= What to produce =
Only certain lines below are wanted: those starting at the line containing "This assignment will" and ending at the line containing "- If it is a", both included, each retyped exactly.

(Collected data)

______

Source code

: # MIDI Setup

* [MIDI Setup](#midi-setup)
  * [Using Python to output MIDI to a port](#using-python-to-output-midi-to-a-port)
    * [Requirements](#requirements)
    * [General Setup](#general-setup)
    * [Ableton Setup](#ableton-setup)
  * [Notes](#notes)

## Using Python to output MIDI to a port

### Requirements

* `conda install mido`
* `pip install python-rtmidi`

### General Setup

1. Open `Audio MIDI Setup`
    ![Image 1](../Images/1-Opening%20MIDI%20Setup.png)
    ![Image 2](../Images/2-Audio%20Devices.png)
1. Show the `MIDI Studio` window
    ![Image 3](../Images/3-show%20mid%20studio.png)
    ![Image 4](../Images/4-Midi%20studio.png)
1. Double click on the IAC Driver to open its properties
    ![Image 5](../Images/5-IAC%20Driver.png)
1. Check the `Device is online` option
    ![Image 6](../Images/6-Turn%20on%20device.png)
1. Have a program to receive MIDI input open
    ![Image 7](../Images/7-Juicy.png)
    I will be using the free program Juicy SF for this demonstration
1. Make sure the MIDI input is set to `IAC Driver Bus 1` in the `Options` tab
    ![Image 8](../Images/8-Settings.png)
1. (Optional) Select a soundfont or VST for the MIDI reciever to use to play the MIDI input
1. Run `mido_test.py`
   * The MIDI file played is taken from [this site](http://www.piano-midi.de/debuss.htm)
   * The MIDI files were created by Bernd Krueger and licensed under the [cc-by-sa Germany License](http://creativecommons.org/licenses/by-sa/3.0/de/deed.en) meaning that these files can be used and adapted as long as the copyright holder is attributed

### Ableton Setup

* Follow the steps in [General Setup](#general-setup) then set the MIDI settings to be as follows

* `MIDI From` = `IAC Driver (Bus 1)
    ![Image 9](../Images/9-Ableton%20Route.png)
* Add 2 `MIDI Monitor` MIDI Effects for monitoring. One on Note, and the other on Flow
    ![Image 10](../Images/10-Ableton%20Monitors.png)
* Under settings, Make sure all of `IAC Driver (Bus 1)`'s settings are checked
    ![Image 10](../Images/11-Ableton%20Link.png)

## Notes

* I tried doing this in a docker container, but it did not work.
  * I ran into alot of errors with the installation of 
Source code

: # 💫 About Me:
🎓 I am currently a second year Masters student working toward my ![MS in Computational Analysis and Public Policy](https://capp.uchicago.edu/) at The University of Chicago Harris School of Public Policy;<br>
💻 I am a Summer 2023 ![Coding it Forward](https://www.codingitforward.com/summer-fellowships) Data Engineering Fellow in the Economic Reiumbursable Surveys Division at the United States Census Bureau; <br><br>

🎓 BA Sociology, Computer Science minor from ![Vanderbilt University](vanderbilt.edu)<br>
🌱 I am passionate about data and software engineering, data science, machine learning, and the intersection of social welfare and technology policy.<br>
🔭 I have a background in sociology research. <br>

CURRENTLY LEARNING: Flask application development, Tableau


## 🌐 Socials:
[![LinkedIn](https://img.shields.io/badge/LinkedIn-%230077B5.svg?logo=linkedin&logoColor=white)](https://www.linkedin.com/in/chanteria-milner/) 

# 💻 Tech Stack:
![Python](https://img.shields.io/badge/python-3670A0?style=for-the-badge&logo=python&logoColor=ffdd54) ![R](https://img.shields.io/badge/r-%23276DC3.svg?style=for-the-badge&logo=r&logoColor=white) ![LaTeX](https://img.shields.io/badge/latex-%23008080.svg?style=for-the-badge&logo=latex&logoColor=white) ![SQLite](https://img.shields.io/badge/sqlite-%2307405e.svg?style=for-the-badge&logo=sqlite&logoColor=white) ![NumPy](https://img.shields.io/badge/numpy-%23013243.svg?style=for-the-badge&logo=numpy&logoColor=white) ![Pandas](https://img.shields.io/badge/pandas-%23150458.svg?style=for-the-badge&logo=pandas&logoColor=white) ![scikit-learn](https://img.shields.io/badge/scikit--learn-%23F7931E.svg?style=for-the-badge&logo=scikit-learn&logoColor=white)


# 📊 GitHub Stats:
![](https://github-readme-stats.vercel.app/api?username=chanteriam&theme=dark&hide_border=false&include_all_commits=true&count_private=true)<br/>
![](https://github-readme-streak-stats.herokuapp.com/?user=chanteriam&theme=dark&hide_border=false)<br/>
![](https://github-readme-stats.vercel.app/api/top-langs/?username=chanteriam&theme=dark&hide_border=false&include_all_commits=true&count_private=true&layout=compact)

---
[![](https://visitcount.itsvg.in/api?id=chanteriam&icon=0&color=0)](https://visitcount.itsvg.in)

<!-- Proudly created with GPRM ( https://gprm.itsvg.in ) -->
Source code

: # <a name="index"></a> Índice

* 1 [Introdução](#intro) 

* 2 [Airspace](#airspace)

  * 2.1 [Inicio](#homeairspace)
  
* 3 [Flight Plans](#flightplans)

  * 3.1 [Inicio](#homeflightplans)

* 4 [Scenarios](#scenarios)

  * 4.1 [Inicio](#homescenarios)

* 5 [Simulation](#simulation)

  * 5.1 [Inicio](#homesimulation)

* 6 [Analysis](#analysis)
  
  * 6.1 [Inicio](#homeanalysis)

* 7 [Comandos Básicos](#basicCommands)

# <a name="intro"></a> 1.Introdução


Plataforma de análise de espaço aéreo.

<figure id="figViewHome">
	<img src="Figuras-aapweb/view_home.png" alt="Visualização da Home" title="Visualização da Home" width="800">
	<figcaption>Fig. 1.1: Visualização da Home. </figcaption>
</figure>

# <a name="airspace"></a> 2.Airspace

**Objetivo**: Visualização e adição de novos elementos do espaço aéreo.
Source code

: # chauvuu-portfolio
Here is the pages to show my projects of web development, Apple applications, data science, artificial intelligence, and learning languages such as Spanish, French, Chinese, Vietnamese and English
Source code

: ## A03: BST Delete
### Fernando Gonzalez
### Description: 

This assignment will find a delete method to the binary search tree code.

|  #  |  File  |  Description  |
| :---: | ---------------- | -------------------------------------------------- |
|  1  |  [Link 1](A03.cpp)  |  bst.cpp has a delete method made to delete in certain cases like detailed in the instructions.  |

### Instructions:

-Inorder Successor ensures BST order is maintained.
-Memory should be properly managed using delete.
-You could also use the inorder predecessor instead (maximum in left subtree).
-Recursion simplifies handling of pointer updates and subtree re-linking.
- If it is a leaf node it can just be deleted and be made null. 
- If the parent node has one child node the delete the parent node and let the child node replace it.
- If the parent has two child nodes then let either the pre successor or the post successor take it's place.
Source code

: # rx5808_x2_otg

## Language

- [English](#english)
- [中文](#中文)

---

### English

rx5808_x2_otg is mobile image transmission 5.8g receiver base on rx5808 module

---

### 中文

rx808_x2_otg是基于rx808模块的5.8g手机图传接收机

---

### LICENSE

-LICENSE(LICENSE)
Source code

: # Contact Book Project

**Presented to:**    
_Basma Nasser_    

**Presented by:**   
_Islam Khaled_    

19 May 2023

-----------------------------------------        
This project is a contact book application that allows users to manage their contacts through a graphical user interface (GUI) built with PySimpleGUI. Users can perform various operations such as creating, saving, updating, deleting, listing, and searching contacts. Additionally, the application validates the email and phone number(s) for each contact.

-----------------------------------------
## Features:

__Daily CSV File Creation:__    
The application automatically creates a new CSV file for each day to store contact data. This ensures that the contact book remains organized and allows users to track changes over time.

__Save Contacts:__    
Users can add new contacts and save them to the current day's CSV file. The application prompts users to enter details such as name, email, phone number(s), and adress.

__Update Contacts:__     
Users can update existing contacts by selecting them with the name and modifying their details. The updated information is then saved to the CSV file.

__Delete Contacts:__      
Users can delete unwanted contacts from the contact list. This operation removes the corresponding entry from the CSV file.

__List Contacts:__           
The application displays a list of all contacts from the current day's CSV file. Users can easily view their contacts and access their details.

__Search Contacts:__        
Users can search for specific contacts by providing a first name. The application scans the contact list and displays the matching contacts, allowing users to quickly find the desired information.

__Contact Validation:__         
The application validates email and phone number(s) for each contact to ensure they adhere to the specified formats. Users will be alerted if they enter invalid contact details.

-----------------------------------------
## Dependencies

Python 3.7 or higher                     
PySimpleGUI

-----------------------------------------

______

= Your solution =
This assignment will find a delete method to the binary search tree code.

|  #  |  File  |  Description  |
| :---: | ---------------- | -------------------------------------------------- |
|  1  |  [Link 1](A03.cpp)  |  bst.cpp has a delete method made to delete in certain cases like detailed in the instructions.  |

### Instructions:

-Inorder Successor ensures BST order is maintained.
-Memory should be properly managed using delete.
-You could also use the inorder predecessor instead (maximum in left subtree).
-Recursion simplifies handling of pointer updates and subtree re-linking.
- If it is a leaf node it can just be deleted and be made null. 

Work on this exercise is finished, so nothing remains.